ACTION ITEM |
Please state in a single number how many lines of the entries below include the word "initial".

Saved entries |

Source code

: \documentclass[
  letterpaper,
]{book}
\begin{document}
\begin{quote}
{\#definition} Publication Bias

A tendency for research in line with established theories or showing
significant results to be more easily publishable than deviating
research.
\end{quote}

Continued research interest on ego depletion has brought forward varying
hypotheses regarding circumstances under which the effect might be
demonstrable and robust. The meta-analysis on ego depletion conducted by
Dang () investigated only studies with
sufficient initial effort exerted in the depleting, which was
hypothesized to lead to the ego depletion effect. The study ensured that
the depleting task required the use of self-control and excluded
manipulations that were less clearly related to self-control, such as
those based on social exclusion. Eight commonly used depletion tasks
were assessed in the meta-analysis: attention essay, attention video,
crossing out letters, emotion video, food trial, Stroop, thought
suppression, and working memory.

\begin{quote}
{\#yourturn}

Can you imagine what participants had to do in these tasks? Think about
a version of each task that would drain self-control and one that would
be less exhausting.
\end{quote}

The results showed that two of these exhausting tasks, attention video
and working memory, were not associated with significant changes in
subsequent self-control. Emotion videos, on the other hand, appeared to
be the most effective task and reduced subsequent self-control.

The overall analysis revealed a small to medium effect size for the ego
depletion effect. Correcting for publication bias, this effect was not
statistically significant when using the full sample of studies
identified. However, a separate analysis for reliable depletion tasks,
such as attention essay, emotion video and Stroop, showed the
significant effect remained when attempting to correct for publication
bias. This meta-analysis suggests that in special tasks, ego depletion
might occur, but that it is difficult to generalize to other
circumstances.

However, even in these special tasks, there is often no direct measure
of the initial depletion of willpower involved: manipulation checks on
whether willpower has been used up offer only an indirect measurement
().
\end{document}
* * *
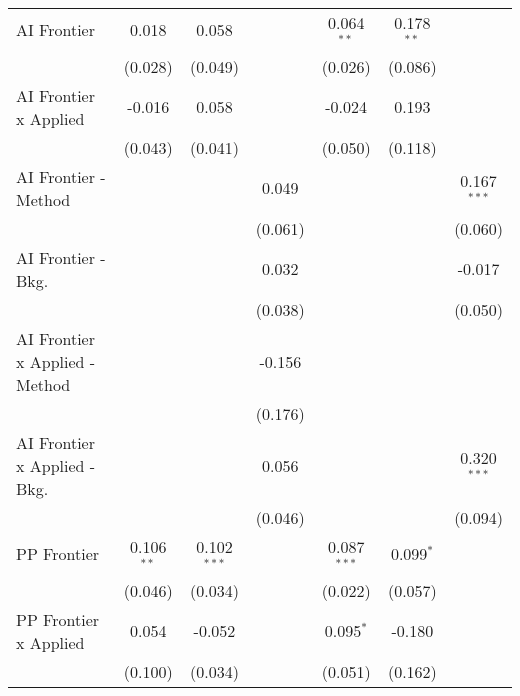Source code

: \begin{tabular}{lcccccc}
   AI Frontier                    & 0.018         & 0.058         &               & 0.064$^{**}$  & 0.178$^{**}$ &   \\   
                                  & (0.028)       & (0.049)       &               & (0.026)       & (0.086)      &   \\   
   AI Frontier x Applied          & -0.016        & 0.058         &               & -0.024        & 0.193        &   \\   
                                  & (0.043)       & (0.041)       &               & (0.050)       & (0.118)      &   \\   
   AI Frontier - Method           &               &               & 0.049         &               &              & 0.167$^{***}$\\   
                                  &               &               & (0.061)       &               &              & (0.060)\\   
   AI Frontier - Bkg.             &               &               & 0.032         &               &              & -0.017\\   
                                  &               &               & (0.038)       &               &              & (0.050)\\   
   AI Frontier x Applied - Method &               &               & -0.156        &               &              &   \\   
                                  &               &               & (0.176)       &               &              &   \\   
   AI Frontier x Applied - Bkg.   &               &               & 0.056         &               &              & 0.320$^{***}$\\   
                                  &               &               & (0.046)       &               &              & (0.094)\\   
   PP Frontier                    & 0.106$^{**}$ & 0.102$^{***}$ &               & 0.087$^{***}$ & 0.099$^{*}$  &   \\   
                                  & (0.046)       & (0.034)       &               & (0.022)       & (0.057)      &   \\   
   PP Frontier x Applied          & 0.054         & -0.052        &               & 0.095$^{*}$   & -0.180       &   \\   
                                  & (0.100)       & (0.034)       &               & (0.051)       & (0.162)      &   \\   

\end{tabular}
---
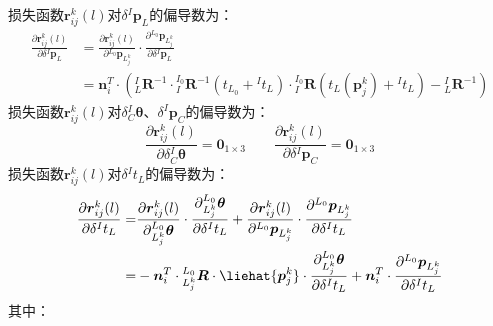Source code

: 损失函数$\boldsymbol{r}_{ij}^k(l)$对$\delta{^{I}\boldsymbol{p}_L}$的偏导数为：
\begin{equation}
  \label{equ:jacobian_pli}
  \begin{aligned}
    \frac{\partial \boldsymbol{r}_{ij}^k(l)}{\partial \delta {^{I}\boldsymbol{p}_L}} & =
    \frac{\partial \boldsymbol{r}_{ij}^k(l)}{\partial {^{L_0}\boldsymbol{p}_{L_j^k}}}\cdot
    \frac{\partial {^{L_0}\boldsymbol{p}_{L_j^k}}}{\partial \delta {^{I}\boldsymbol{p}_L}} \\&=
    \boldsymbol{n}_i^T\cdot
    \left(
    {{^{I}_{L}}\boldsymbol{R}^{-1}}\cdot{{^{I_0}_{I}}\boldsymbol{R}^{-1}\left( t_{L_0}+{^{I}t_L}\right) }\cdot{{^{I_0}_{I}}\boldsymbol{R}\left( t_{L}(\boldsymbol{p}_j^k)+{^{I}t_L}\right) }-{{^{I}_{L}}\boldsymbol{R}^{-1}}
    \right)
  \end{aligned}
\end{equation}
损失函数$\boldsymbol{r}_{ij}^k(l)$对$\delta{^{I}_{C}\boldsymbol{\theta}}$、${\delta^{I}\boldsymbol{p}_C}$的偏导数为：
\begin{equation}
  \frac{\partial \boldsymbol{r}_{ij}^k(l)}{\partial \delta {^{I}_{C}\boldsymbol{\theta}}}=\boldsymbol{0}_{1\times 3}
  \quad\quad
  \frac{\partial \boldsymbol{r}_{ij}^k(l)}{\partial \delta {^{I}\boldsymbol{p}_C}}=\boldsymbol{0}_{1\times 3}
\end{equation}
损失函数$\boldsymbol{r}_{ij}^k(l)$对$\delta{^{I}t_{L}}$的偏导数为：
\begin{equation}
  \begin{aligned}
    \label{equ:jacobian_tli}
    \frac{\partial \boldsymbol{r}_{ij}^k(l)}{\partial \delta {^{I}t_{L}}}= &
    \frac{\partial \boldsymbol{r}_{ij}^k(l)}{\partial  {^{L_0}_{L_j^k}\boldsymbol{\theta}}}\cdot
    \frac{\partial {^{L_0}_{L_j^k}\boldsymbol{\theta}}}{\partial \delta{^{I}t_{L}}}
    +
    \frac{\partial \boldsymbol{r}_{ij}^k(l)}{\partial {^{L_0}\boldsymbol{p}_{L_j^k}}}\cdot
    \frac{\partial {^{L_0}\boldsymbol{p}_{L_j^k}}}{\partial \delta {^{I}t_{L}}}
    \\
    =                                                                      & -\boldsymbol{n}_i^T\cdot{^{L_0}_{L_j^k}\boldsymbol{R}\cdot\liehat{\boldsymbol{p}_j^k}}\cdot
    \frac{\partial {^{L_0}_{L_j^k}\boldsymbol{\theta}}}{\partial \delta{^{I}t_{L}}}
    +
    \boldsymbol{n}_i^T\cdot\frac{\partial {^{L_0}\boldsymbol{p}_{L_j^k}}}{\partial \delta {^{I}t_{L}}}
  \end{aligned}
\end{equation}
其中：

SOLUTION TO THE EXERCISE |
2